▶ [Recorded information]
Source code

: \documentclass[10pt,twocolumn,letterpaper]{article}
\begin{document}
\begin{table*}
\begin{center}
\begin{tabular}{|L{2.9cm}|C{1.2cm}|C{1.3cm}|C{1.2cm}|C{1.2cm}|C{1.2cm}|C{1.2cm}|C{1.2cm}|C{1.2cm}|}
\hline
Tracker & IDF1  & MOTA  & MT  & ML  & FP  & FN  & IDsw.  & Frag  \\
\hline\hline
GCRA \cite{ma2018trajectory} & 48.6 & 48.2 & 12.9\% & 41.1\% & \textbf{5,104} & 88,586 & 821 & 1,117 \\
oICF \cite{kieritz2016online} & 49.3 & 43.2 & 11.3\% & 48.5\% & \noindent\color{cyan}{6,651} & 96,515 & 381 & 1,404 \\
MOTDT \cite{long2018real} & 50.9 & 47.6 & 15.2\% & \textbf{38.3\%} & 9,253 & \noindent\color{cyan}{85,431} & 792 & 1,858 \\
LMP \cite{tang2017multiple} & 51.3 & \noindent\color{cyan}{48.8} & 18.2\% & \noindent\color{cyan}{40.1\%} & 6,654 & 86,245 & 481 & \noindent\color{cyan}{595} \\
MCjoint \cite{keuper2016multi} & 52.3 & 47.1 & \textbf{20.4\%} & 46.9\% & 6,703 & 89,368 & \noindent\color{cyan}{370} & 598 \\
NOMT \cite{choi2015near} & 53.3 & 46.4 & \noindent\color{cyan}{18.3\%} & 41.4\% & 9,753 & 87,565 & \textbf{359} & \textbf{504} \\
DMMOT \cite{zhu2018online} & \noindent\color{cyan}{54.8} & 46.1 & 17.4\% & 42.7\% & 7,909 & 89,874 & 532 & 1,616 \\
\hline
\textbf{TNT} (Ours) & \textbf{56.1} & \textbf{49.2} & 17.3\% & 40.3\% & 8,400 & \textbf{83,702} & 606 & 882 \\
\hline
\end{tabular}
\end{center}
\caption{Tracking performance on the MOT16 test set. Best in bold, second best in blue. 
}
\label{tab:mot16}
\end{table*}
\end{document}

▶ [Work item] Word for word, copy the listing above in its entirety.

▶ [Exercise response]
Source code

: \documentclass[10pt,twocolumn,letterpaper]{article}
\begin{document}
\begin{table*}
\begin{center}
\begin{tabular}{|L{2.9cm}|C{1.2cm}|C{1.3cm}|C{1.2cm}|C{1.2cm}|C{1.2cm}|C{1.2cm}|C{1.2cm}|C{1.2cm}|}
\hline
Tracker & IDF1  & MOTA  & MT  & ML  & FP  & FN  & IDsw.  & Frag  \\
\hline\hline
GCRA \cite{ma2018trajectory} & 48.6 & 48.2 & 12.9\% & 41.1\% & \textbf{5,104} & 88,586 & 821 & 1,117 \\
oICF \cite{kieritz2016online} & 49.3 & 43.2 & 11.3\% & 48.5\% & \noindent\color{cyan}{6,651} & 96,515 & 381 & 1,404 \\
MOTDT \cite{long2018real} & 50.9 & 47.6 & 15.2\% & \textbf{38.3\%} & 9,253 & \noindent\color{cyan}{85,431} & 792 & 1,858 \\
LMP \cite{tang2017multiple} & 51.3 & \noindent\color{cyan}{48.8} & 18.2\% & \noindent\color{cyan}{40.1\%} & 6,654 & 86,245 & 481 & \noindent\color{cyan}{595} \\
MCjoint \cite{keuper2016multi} & 52.3 & 47.1 & \textbf{20.4\%} & 46.9\% & 6,703 & 89,368 & \noindent\color{cyan}{370} & 598 \\
NOMT \cite{choi2015near} & 53.3 & 46.4 & \noindent\color{cyan}{18.3\%} & 41.4\% & 9,753 & 87,565 & \textbf{359} & \textbf{504} \\
DMMOT \cite{zhu2018online} & \noindent\color{cyan}{54.8} & 46.1 & 17.4\% & 42.7\% & 7,909 & 89,874 & 532 & 1,616 \\
\hline
\textbf{TNT} (Ours) & \textbf{56.1} & \textbf{49.2} & 17.3\% & 40.3\% & 8,400 & \textbf{83,702} & 606 & 882 \\
\hline
\end{tabular}
\end{center}
\caption{Tracking performance on the MOT16 test set. Best in bold, second best in blue. 
}
\label{tab:mot16}
\end{table*}
\end{document}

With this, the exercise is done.